> Exercise input
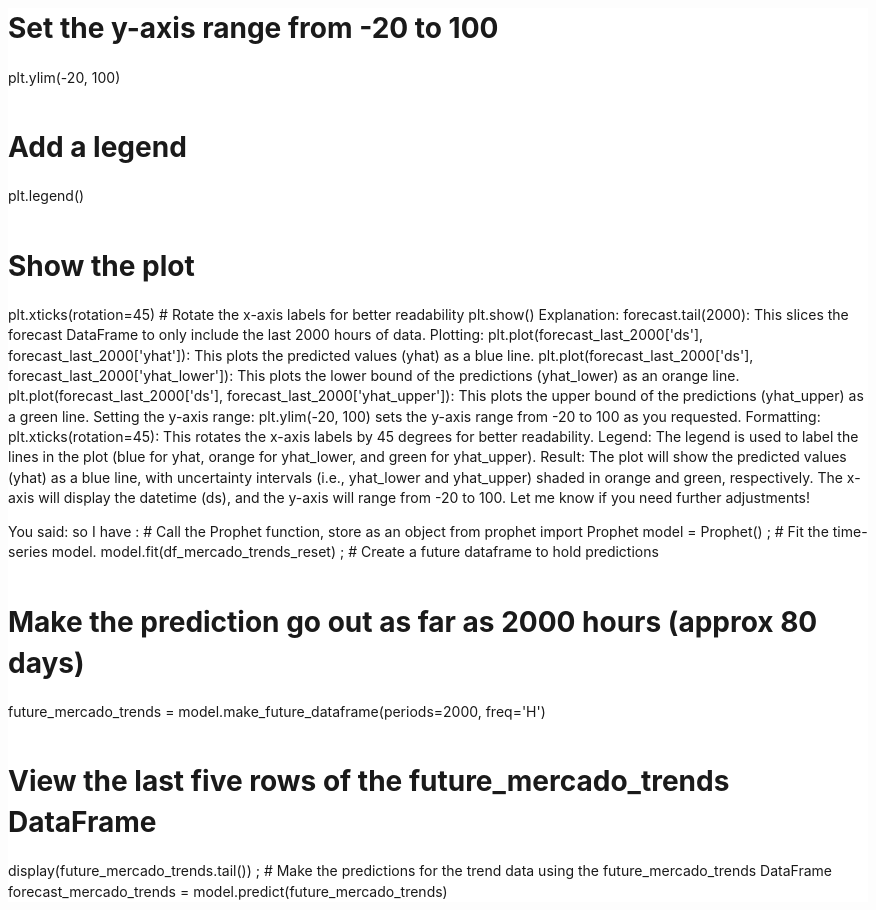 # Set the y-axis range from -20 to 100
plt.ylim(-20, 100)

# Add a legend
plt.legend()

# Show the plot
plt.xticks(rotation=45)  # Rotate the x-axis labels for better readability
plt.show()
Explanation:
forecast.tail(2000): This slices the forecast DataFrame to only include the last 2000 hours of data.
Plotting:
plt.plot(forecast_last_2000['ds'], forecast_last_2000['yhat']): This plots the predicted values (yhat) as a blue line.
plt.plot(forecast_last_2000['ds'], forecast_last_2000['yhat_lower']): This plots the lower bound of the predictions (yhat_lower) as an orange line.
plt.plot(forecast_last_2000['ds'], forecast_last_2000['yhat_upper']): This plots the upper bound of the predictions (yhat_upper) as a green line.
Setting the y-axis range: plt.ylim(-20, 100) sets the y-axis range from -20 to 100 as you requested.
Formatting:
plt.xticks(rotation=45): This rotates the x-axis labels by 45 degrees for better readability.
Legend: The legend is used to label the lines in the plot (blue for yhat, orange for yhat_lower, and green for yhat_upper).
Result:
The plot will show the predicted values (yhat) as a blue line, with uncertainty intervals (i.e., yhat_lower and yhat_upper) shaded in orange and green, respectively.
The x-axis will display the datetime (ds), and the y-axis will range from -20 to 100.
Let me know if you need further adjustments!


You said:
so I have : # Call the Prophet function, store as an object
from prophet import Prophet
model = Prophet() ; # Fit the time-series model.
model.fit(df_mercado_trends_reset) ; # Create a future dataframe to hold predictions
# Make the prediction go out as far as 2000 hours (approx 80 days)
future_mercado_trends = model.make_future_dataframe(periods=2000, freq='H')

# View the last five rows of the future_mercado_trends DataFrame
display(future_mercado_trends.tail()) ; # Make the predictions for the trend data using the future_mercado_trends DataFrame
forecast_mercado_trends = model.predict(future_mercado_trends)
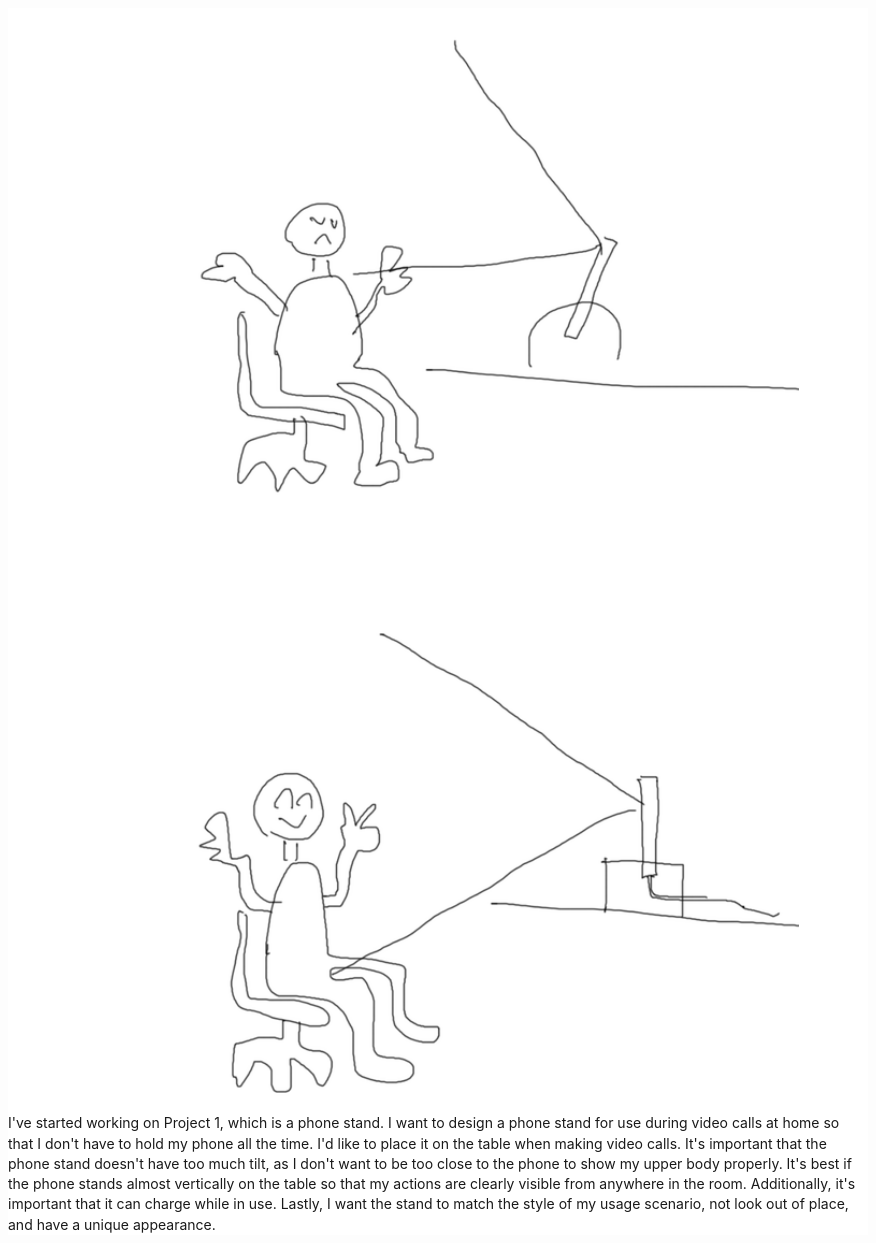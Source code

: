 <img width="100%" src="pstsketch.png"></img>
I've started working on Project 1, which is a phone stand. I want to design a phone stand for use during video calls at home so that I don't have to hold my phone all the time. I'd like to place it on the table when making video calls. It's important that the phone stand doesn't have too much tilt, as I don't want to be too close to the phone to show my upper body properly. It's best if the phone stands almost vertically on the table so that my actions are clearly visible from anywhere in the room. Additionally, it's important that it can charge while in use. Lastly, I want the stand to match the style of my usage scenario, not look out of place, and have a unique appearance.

> Exercise goal
Please transcribe exactly the lines from the one containing "Source code" through the final line of the data, including both, and nothing else. Pictures are to be left out.

> Solution
Source code

: <img width="100%" src="pstsketch.png"></img>
I've started working on Project 1, which is a phone stand. I want to design a phone stand for use during video calls at home so that I don't have to hold my phone all the time. I'd like to place it on the table when making video calls. It's important that the phone stand doesn't have too much tilt, as I don't want to be too close to the phone to show my upper body properly. It's best if the phone stands almost vertically on the table so that my actions are clearly visible from anywhere in the room. Additionally, it's important that it can charge while in use. Lastly, I want the stand to match the style of my usage scenario, not look out of place, and have a unique appearance.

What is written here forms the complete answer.